───── Data listing
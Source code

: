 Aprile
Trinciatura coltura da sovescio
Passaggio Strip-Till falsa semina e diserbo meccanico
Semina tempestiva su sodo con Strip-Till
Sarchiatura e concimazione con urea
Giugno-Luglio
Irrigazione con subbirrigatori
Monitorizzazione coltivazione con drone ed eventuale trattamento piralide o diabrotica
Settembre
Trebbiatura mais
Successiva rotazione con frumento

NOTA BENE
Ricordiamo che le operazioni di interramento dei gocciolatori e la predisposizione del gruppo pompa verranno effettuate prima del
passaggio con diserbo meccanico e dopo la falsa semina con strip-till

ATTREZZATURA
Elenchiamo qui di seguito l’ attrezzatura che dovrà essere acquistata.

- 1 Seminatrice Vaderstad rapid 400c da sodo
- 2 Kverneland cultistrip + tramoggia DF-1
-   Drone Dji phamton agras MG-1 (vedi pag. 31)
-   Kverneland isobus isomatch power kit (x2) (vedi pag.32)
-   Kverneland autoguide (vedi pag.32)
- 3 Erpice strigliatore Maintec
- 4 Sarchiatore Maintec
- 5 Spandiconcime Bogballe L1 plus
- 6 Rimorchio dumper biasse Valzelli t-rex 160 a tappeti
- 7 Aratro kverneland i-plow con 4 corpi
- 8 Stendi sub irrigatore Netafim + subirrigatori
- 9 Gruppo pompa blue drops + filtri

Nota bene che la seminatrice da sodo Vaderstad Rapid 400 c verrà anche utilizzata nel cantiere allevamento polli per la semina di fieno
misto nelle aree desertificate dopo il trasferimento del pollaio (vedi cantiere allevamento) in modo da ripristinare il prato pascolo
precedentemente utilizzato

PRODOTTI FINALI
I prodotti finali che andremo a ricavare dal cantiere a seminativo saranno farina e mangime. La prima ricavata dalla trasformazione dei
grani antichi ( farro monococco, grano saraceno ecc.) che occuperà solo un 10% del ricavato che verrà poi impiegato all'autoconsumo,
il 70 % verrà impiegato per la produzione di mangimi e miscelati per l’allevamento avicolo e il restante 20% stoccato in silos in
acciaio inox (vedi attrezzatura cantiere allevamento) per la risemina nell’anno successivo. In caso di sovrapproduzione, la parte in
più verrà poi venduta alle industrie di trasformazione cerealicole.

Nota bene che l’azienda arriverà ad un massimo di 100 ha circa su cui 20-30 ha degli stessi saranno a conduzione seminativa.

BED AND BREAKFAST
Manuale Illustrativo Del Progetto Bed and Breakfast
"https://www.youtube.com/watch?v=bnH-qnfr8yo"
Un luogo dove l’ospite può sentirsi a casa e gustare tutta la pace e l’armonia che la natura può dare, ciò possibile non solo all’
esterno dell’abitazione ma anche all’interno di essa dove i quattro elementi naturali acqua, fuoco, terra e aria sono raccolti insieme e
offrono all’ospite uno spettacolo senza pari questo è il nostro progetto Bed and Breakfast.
──────────
# Task prompt
Line by line, retype the data exactly as written.

# Solution to the problem
Source code

: Aprile
Trinciatura coltura da sovescio
Passaggio Strip-Till falsa semina e diserbo meccanico
Semina tempestiva su sodo con Strip-Till
Sarchiatura e concimazione con urea
Giugno-Luglio
Irrigazione con subbirrigatori
Monitorizzazione coltivazione con drone ed eventuale trattamento piralide o diabrotica
Settembre
Trebbiatura mais
Successiva rotazione con frumento

NOTA BENE
Ricordiamo che le operazioni di interramento dei gocciolatori e la predisposizione del gruppo pompa verranno effettuate prima del
passaggio con diserbo meccanico e dopo la falsa semina con strip-till

ATTREZZATURA
Elenchiamo qui di seguito l’ attrezzatura che dovrà essere acquistata.

- 1 Seminatrice Vaderstad rapid 400c da sodo
- 2 Kverneland cultistrip + tramoggia DF-1
-   Drone Dji phamton agras MG-1 (vedi pag. 31)
-   Kverneland isobus isomatch power kit (x2) (vedi pag.32)
-   Kverneland autoguide (vedi pag.32)
- 3 Erpice strigliatore Maintec
- 4 Sarchiatore Maintec
- 5 Spandiconcime Bogballe L1 plus
- 6 Rimorchio dumper biasse Valzelli t-rex 160 a tappeti
- 7 Aratro kverneland i-plow con 4 corpi
- 8 Stendi sub irrigatore Netafim + subirrigatori
- 9 Gruppo pompa blue drops + filtri

Nota bene che la seminatrice da sodo Vaderstad Rapid 400 c verrà anche utilizzata nel cantiere allevamento polli per la semina di fieno
misto nelle aree desertificate dopo il trasferimento del pollaio (vedi cantiere allevamento) in modo da ripristinare il prato pascolo
precedentemente utilizzato

PRODOTTI FINALI
I prodotti finali che andremo a ricavare dal cantiere a seminativo saranno farina e mangime. La prima ricavata dalla trasformazione dei
grani antichi ( farro monococco, grano saraceno ecc.) che occuperà solo un 10% del ricavato che verrà poi impiegato all'autoconsumo,
il 70 % verrà impiegato per la produzione di mangimi e miscelati per l’allevamento avicolo e il restante 20% stoccato in silos in
acciaio inox (vedi attrezzatura cantiere allevamento) per la risemina nell’anno successivo. In caso di sovrapproduzione, la parte in
più verrà poi venduta alle industrie di trasformazione cerealicole.

Nota bene che l’azienda arriverà ad un massimo di 100 ha circa su cui 20-30 ha degli stessi saranno a conduzione seminativa.

BED AND BREAKFAST
Manuale Illustrativo Del Progetto Bed and Breakfast
"https://www.youtube.com/watch?v=bnH-qnfr8yo"
Un luogo dove l’ospite può sentirsi a casa e gustare tutta la pace e l’armonia che la natura può dare, ciò possibile non solo all’
esterno dell’abitazione ma anche all’interno di essa dove i quattro elementi naturali acqua, fuoco, terra e aria sono raccolti insieme e
offrono all’ospite uno spettacolo senza pari questo è il nostro progetto Bed and Breakfast.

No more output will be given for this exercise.